Facebookのあるグループで、『「今こそ!見たい」学園ドラマベスト5』というお題がありました。

『朝日新聞』(2021年3月20日付)の記事に、杉田かおるさんのインタビューがありました。

テーマは、学園ドラマ。

同紙によると、読者のランキングが

  1. 3年B組金八先生
  2. 熱中時代
  3. 中学生日記
  4. のだめカンタービレ
  5. 飛び出せ!青春
  6. われら青春!
  7. ごくせん
  8. おれは男だ!
  9. 青春とはなんだ
  10. これが青春だ

という順番で、杉田かおるさんは、『3年B組金八先生』に出演されていたわけです。


それで、Facebookのあるグループでも、ベスト5の投稿を行っていました。


そこで私が投票したのは、

  1. ゆうひが丘の総理大臣
  2. 飛び出せ!青春
  3. おれは男だ!
  4. 青春ド真中!
  5. 青春とはなんだ

まあ、これだけなら、1970年代後半にリアル中等教育を受けた世代なら、ありがちな投稿かもしれません。

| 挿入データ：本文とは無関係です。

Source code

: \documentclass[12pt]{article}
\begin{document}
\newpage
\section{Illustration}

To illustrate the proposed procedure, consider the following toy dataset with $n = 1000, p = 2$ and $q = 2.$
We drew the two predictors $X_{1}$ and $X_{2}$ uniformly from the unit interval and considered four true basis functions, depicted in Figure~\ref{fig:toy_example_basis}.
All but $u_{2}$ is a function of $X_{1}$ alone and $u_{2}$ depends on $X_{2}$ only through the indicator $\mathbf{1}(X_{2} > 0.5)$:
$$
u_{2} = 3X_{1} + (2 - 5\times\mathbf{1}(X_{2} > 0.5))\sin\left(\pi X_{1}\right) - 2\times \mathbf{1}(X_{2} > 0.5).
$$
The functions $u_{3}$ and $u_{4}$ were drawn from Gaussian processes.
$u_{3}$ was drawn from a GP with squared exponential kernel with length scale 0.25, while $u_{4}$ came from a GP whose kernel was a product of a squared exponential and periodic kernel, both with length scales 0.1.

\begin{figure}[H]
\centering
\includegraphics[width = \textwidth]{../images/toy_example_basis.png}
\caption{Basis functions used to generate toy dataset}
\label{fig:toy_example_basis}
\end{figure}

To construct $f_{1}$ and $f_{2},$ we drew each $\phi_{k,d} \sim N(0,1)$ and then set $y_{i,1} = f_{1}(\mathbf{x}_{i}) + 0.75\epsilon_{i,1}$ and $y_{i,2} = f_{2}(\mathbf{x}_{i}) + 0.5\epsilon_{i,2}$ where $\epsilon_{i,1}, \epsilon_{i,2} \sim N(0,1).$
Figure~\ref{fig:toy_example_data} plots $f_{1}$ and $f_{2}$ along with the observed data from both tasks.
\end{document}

ただ私にとって、1位は自分の学年と重なることもありますが、学園ドラマと言うより室生犀星をモデルにした大岩雄二郎の人間ドラマの趣があり、もう別格なのです。

その視点から、『ゆうひが丘の総理大臣』について振り返ってみます。

養護施設出身のソーリは「不幸は見飽きた」

『ゆうひが丘の総理大臣』(1978年10月11日~1979年10月10日、ユニオン映画/NTV)の原作は、『週刊少年チャンピオン』(秋田書店)で1977年12号から1980年16号まで連載されました。

ただ、その中身は中村雅俊主演のテレビドラマとは大きく違います。

どちらかというと、かつての人気青春ドラマ『俺たちの旅』の高校教師版といった趣です。

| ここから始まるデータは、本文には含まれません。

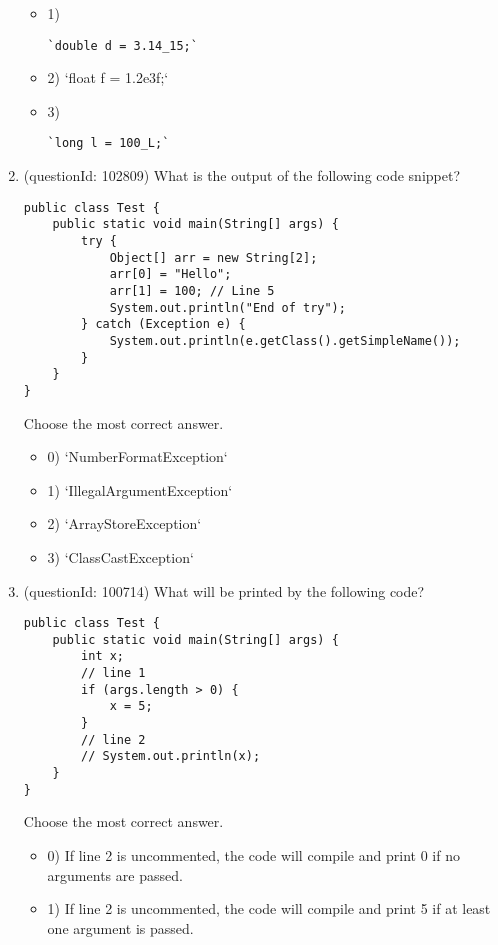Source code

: \documentclass[12pt]{article}
\begin{document}
\begin{enumerate}[label=(\arabic*)]
\begin{itemize}
\item 1) \begin{verbatim}`double d = 3.14_15;`\end{verbatim}

\item 2) `float f = 1.2e3f;`

\item 3) \begin{verbatim}`long l = 100_L;`\end{verbatim}

\end{itemize}
\item (questionId: 102809) What is the output of the following code snippet?
\begin{verbatim}
public class Test {
    public static void main(String[] args) {
        try {
            Object[] arr = new String[2];
            arr[0] = "Hello";
            arr[1] = 100; // Line 5
            System.out.println("End of try");
        } catch (Exception e) {
            System.out.println(e.getClass().getSimpleName());
        }
    }
}
\end{verbatim}
Choose the most correct answer. 
\begin{itemize}
\item 0) `NumberFormatException`

\item 1) `IllegalArgumentException`

\item 2) `ArrayStoreException`

\item 3) `ClassCastException`

\end{itemize}
\item (questionId: 100714) What will be printed by the following code?\n\begin{verbatim}
public class Test {
    public static void main(String[] args) {
        int x;
        // line 1
        if (args.length > 0) {
            x = 5;
        } 
        // line 2
        // System.out.println(x);
    }
}
\end{verbatim}
Choose the most correct answer. 
\begin{itemize}
\item 0) If line 2 is uncommented, the code will compile and print 0 if no arguments are passed.

\item 1) If line 2 is uncommented, the code will compile and print 5 if at least one argument is passed.


\end{itemize}
\end{enumerate}
\end{document}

母子家庭だったのが、母親に捨てられ養護施設で育ち、自力でアメリカの大学に入学。

DVDより

後輩の大野木念(神田正輝)の紹介で、ゆうひが丘学園高等学校の英語教師になった大岩雄二郎(中村雅俊)。

百田てる校長先生(京塚昌子)は、そんな雄二郎に、勉強だけでなく人間的な豊かさ・温かさを生徒に教えてほしいと期待していますが、同校を有名大学進学の名門校にしたい東郷教頭(宍戸錠)や、その腰巾着の伊井加一(小松政夫)とはウマがあいません。

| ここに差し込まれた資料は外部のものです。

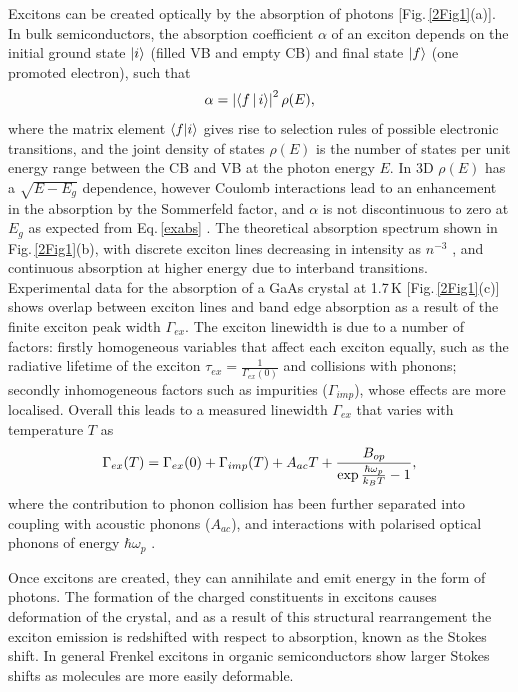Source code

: Excitons can be created optically by the absorption of photons [Fig.\,\ref{2Fig1}(a)]. In bulk semiconductors, the absorption coefficient $\alpha$ of an exciton depends on the initial ground state $\ket{i}$ (filled VB and empty CB) and final state $\ket{f}$ (one promoted electron), such that
\begin{equation}
\centering
\alpha = \left| \Braket{f | i} \right|^2 \rho(E) ,
\label{exabs}
\end{equation}
where the matrix element $\braket{f | i}$ gives rise to selection rules of possible electronic transitions, and the joint density of states $\rho(E)$ is the number of states per unit energy range between the CB and VB at the photon energy $E$. In 3D $\rho(E)$ has a $\sqrt{E-E_g}$ dependence, however Coulomb interactions lead to an enhancement in the absorption by the Sommerfeld factor, and $\alpha$ is not discontinuous to zero at $E_g$ as expected from Eq.\,\ref{exabs} \cite{Bassu1997}. The theoretical absorption spectrum shown in Fig.\,\ref{2Fig1}(b), with discrete exciton lines decreasing in intensity as $n^{-3}$ \cite{Bassu1997}, and continuous absorption at higher energy due to interband transitions. Experimental data for the absorption of a GaAs crystal at 1.7\,K [Fig.\,\ref{2Fig1}(c)] shows overlap between exciton lines and band edge absorption as a result of the finite exciton peak width $\Gamma_{ex}$. The exciton linewidth is due to a number of factors: firstly homogeneous variables that affect each exciton equally, such as the radiative lifetime of the exciton $\tau_{ex} = \frac{1}{\Gamma_{ex}(0)}$ and collisions with phonons; secondly inhomogeneous factors such as impurities ($\Gamma_{imp}$), whose effects are more localised. Overall this leads to a measured linewidth $\Gamma_{ex}$ that varies with temperature $T$ as
\begin{equation}
\centering
\Gamma_{ex}(T) = \Gamma_{ex}(0) +  \Gamma_{imp}(T) +A_{ac}T + \frac{B_{op}}{\exp{\frac{\hbar\omega_p}{k_B T}}-1},
\label{exwidth}
\end{equation}
where the contribution to phonon collision has been further separated into coupling with acoustic phonons ($A_{ac}$), and interactions with polarised optical phonons of energy $\hbar\omega_p$ \cite{Dammak2009}. 

Once excitons are created, they can annihilate and emit energy in the form of photons. The formation of the charged constituents in excitons causes deformation of the crystal, and as a result of this structural rearrangement the exciton emission is redshifted with respect to absorption, known as the Stokes shift. In general Frenkel excitons in organic semiconductors show larger Stokes shifts as molecules are more easily deformable.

校長の姪の百田桜子(由美かおる)は、教頭たちが、教師経験の浅い大岩雄二郎にトラブルを起こさせて、叔母を校長の座から引きずり下ろしたいのではないかと心配しています。

というのも、雄二郎のクラスには、授業に出てこない柴田(井上純一)、冬木(草川祐馬)、山川(清水昭博)という3人の問題ある生徒がいました。

めずらしく出席しても、授業中に漫画を読み始めます。

それを咎めた雄二郎に、柴田は、「たかが教師じゃねえか、総理大臣みたいな顔すんなよ」

それに対して雄二郎は、「この教室じゃあ、俺は総理大臣よりも上だ」

ここでついたあだ名が「ソーリ」。

このへんまでは、それまでの熱血教師ドラマにもあるパターンです。

しかし、本作は、その「養護施設で育」った部分にもドラマツルギーを求めています。

学園ドラマですから、先生と生徒の関わりはもちろんありますが、それだけでなく、同僚の先生や、生徒の保護者、そして自分の身内と、友情、親子愛などの人の絆に対する葛藤が見どころでした。

養護施設出身の苦労人のため、「不幸はもう見飽きた」という人生観を持ち、おせっかいをやいて、周囲の人の「不幸」や「寂しさ」の芽を摘みたくなってしまうのです。

同僚の大坂先生(名古屋章)と、娘の道子(篠ひろ子)の関係を修復させたり、巻き添えを食うように婚約解消された山下先生(前田吟)とも結婚させたりします。

たんなる、熱血教師と落ちこぼれのドラマではなく、寂しさや不幸を抱える人と、自分の哲学をかけて本気でぶつかる姿が描かれています。

そのクライマックスが、第36話の『やさしさって何ですか?』(1979年8月8日放送)でした。

室生犀星をモデルとしていた大岩雄二郎

アメリカ時代の友人(戸井田稔)に、北海道に招かれたソーリ、

友人からは、「お前の母親らしき人(南風洋子)が湖(洞爺湖)の向こうで働いている」と聞かされます。

小さいころ、妹(山本ゆか里)と一緒に母親に捨てられ、養護施設で苦労した疑念や憤りの一方で、どんな親でも親は親、という思いが交錯します。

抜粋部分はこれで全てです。